New Audi Q8 e-tron Comes With Recycled Plastic As Part Of Its Seat Belts

Electric Vehicles / Comments

This saves costs and reduces the automaker's impact on the environment.

Audi is recycling old automotive plastic and turning it into new parts, specifically seatbelt buckle covers. Manufacturers are fully aware of the importance of going green, with most automakers already fully committed to an EV future. As many know, going electric isn't necessarily as environmentally friendly as one might think, and many are claiming that EVs are there to save the automotive industry and not the planet, so many are turning to other methods to get cars even cleaner. We've seen some incredible eco-friendly projects in the past, including a crazy French concept car made from milk bottles, and even major players such as BMW are going all in on recycled materials for their interiors. Any effort to reduce CO2 emissions counts, contributing to a cleaner overall production process.
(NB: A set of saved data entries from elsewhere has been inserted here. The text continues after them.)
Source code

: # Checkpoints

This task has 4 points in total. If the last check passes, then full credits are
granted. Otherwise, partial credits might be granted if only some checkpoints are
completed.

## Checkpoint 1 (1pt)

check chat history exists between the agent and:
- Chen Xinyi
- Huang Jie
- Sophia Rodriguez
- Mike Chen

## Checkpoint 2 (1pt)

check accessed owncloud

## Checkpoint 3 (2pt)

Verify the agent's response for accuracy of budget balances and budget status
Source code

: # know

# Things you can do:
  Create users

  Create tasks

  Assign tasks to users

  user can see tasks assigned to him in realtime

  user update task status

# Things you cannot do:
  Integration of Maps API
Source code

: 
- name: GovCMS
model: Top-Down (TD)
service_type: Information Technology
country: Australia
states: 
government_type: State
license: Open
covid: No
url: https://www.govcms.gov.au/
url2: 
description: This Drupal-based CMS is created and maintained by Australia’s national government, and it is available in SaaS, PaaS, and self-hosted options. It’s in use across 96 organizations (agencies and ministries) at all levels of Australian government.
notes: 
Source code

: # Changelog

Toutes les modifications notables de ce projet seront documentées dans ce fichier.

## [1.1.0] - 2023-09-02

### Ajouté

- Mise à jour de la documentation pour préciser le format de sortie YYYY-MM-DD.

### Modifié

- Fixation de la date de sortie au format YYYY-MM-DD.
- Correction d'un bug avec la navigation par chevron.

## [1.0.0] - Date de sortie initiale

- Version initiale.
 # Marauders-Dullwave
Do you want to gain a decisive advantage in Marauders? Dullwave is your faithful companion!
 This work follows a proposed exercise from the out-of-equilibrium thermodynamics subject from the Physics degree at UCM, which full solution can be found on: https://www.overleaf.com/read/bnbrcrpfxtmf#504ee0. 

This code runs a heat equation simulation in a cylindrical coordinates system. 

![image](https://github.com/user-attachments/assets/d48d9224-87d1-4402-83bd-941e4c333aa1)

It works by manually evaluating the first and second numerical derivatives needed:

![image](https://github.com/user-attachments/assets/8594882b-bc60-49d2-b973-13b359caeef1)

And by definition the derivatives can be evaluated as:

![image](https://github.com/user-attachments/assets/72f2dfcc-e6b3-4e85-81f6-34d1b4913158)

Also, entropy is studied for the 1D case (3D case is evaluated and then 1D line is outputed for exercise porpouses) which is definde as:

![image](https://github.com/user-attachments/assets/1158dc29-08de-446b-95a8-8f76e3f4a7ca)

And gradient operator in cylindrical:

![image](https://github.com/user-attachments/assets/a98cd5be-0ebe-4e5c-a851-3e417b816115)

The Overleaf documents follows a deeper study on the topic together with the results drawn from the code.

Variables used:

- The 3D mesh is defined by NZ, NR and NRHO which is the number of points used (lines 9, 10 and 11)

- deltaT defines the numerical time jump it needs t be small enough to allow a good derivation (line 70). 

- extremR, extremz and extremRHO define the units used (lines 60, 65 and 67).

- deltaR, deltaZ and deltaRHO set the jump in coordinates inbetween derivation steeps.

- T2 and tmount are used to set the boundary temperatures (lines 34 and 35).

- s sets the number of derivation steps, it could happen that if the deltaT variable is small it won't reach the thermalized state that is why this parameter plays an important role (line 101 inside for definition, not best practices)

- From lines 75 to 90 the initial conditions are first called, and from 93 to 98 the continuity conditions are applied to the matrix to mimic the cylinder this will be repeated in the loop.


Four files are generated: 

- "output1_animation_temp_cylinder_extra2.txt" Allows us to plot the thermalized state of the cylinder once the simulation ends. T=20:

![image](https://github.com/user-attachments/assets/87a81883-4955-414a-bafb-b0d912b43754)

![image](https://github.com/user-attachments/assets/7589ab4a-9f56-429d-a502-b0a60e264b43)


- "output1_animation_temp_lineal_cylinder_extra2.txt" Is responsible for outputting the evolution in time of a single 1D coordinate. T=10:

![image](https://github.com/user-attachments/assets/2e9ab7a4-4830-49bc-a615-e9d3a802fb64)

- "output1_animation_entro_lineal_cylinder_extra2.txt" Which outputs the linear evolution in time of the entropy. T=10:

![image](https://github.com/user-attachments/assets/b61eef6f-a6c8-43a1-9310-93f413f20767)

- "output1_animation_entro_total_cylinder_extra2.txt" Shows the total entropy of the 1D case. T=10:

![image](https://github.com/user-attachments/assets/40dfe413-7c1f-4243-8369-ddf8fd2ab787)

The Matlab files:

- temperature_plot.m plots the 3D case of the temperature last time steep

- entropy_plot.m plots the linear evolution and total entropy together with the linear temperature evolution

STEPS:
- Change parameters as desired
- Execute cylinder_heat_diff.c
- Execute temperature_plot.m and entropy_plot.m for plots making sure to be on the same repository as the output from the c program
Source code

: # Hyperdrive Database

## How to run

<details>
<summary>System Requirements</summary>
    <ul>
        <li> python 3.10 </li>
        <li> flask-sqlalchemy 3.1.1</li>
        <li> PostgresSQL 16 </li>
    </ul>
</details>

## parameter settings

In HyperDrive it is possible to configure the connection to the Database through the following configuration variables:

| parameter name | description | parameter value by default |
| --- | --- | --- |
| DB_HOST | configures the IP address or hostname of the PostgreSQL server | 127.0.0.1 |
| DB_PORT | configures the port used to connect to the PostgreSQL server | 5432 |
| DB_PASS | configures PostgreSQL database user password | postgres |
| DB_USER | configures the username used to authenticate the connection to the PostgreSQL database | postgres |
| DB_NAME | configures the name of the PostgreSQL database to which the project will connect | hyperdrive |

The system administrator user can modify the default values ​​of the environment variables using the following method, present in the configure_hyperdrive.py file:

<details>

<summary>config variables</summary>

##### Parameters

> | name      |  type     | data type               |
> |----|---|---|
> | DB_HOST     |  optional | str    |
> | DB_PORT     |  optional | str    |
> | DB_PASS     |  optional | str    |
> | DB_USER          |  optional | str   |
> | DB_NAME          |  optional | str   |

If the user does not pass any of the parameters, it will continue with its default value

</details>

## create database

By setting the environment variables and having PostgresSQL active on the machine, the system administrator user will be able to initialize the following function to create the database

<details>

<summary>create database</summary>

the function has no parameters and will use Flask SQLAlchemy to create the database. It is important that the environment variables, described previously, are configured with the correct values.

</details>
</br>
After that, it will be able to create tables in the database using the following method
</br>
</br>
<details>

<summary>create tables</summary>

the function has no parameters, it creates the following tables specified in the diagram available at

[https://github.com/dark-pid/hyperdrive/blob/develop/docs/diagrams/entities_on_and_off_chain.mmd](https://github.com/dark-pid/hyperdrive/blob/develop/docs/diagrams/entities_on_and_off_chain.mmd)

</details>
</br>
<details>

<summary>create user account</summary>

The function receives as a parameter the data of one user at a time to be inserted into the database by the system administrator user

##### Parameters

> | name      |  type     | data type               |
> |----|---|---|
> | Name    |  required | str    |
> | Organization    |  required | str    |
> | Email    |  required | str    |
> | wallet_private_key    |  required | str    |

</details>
2024 Audi Q8 e-tron Front View Audi

The new parts have been specifically designed for the new 2024 Audi Q8 e-tron, which made its official debut earlier this month. The new casings are made from mixed automobile plastic waste using a chemical recycling process, and although this might sound like an insignificant part, it's actually a pretty big deal; this is the first time that Audi has manufactured a critical safety component in this way, and opens the door for many more parts to be made from recycled plastic. Audi has partnered with LyondellBasell on this project, and it looks like the start of something revolutionary for the German automaker, since the new products made from recycled material are just as good as those made from scratch.

Audi

The new recycling process creates a special type of oil called pyrolysis oil which is mixed with recycled plastic granulate. This process is supervised by an independent external certification agency which ensures that Audi has replaced the fossil resources required to produce the covers normally with pyrolysis oil and plastic granules. By converting materials usually only suitable for energy recovery into materials that can be turned into parts, this new process allows Audi to use raw fossil materials for an extended period and reduce purchasing costs of additional primary materials, bringing the overall production cost of the Q8 e-tron down. That's a win for the environment, Audi, and the consumer. EVs might not be the cleanest automotive products out there, but with technologies like being introduced into mainstream production processes, we might reach a point where these cars become genuinely carbon-neutral.